After striding briskly past dozens of Ellwood Park houses, Sneed finally arrived at the door of one of the few people on the block with any history of participating in a city election.
“Don’t forget me on Tuesday! Remember me? I came and talked to you before. I live right around the corner from you on Fayette. I’m right in your neighborhood,” Sneed said to the woman who came to the door. “And drag some people with you. We have a big problem: 77% of people in Baltimore don’t come out to vote!”
The woman said she recalled her previous visit from Sneed, a political novice who came within 43 votes of beating incumbent City Councilman Warren M. Branch in the September primary and is in the home-stretch of a longshot write-in campaign to beat him in the Nov. 8 general election.
“I remember you! You got it!
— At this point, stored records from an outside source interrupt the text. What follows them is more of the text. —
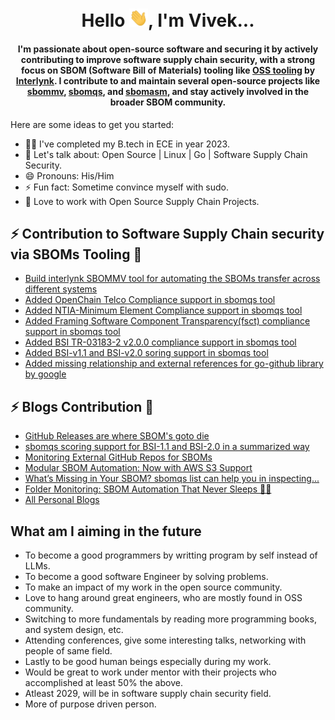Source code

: <h1 align="center">Hello <img src="https://github.com/viveksahu26/viveksahu26/blob/main/assets/Hi.gif" width="30">, I'm Vivek...</h1>
<h4 align="center">
  I'm passionate about open-source software and securing it by actively contributing to improve software supply chain security, with a strong focus on SBOM (Software Bill of Materials) tooling like 
  <a href="https://github.com/interlynk-io">OSS tooling</a> by 
  <a href="https://www.interlynk.io/">Interlynk</a>. 
  I contribute to and maintain several open-source projects like 
  <a href="https://github.com/interlynk-io/sbommv">sbommv</a>, 
  <a href="https://github.com/interlynk-io/sbomqs">sbomqs</a>, and 
  <a href="https://github.com/interlynk-io/sbomasm">sbomasm</a>, 
  and stay actively involved in the broader SBOM community.
</h4>


Here are some ideas to get you started:

- 👨‍💻 I've completed my B.tech in ECE in year 2023.
- 💬 Let's talk about: Open Source | Linux | Go | Software Supply Chain Security.
- 😄 Pronouns: His/Him
- ⚡ Fun fact: Sometime convince myself with sudo.
- 🔭 Love to work with Open Source Supply Chain Projects.

## ⚡ Contribution to Software Supply Chain security via SBOMs Tooling 📝
- [Build interlynk SBOMMV tool for automating the SBOMs transfer across different systems](https://github.com/interlynk-io/sbommv)
- [Added OpenChain Telco Compliance support in sbomqs tool](https://github.com/interlynk-io/sbomqs/pull/261)
- [Added NTIA-Minimum Element Compliance support in sbomqs tool](https://github.com/interlynk-io/sbomqs/pull/286)
- [Added Framing Software Component Transparency(fsct) compliance support in sbomqs tool](https://github.com/interlynk-io/sbomqs/pull/324)
- [Added BSI TR-03183-2 v2.0.0 compliance support in sbomqs tool](https://github.com/interlynk-io/sbomqs/issues/329)
- [Added BSI-v1.1 and BSI-v2.0 soring support in sbomqs tool](https://github.com/interlynk-io/sbomqs/pull/433)
- [Added missing relationship and external references for go-github library by google](https://github.com/google/go-github/pull/3582)

## ⚡ Blogs Contribution 📝
- [GitHub Releases are where SBOM's goto die](https://www.linkedin.com/pulse/github-releases-where-sboms-goto-die-vivek-kumar-sahu-etppc/?trackingId=UYDpfFq6QEO6iyfaqyAZlw%3D%3D)
- [sbomqs scoring support for BSI-1.1 and BSI-2.0 in a summarized way](https://www.linkedin.com/pulse/sbomqs-scoring-support-bsi-11-bsi-20-summarized-way-vivek-kumar-sahu-apc8c/?trackingId=UYDpfFq6QEO6iyfaqyAZlw%3D%3D)
- [Monitoring External GitHub Repos for SBOMs](https://www.linkedin.com/pulse/monitoring-external-github-repos-sboms-vivek-kumar-sahu-nxtzc/?trackingId=UYDpfFq6QEO6iyfaqyAZlw%3D%3D)
- [Modular SBOM Automation: Now with AWS S3 Support](https://www.linkedin.com/pulse/modular-sbom-automation-now-aws-s3-support-vivek-kumar-sahu-jahrc/?trackingId=UYDpfFq6QEO6iyfaqyAZlw%3D%3D)
- [What’s Missing in Your SBOM? sbomqs list can help you in inspecting...](https://www.linkedin.com/pulse/whats-missing-your-sbom-sbomqs-list-can-help-you-inspecting-sahu-e6rcc/?trackingId=UYDpfFq6QEO6iyfaqyAZlw%3D%3D)
- [Folder Monitoring: SBOM Automation That Never Sleeps 🕵️‍♂️](https://www.linkedin.com/pulse/folder-monitoring-sbom-automation-never-sleeps-vivek-kumar-sahu-fnwbc/?trackingId=UYDpfFq6QEO6iyfaqyAZlw%3D%3D)
- [All Personal Blogs](https://viveksahu26.substack.com/)

## What am I aiming in the future
- To become a good programmers by writting program by self instead of LLMs.
- To become a good software Engineer by solving problems.
- To make an impact of my work in the open source community.
- Love to hang around great engineers, who are mostly found in OSS community.
- Switching to more fundamentals by reading more programming books, and system design, etc.
- Attending conferences, give some interesting talks, networking with people of same field.
- Lastly to be good human beings especially during my work.
- Would be great to work under mentor with their projects who accomplished at least 50% the above.
- Atleast 2029, will be in software supply chain security field.
- More of purpose driven person.
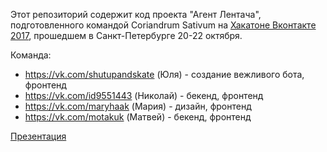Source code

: Этот репозиторий содержит код проекта "Агент Лентача", подготовленного командой Coriandrum Sativum на [Хакатоне Вконтакте 2017](https://vk.com/vkhackathon), прошедшем в Санкт-Петербурге 20-22 октября.

Команда:
- https://vk.com/shutupandskate (Юля) - создание вежливого бота, фронтенд
- https://vk.com/id9551443 (Николай) - бекенд, фронтенд
- https://vk.com/maryhaak (Мария) - дизайн, фронтенд
- https://vk.com/motakuk (Матвей) - бекенд, фронтенд

[Презентация](https://github.com/Matvey-Kuk/vk-hackathon-2017/blob/master/57_CoriandrumSativum.pdf)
You’ll make it!” the woman said.
“Yeah, but we don’t know that,” Sneed replied. “It won’t happen unless people come and vote.”
Councilman’s Coffers Fattened by Developers
The 30-year-old first-time candidate is indeed facing an uphill battle as she attempts to take down a politically plugged-in and vastly-better-financed opponent.
Fundraising records on file with the state show Branch raised an impressive $96,823 war chest for the primary, with unusually large contributions from groups outside of his district.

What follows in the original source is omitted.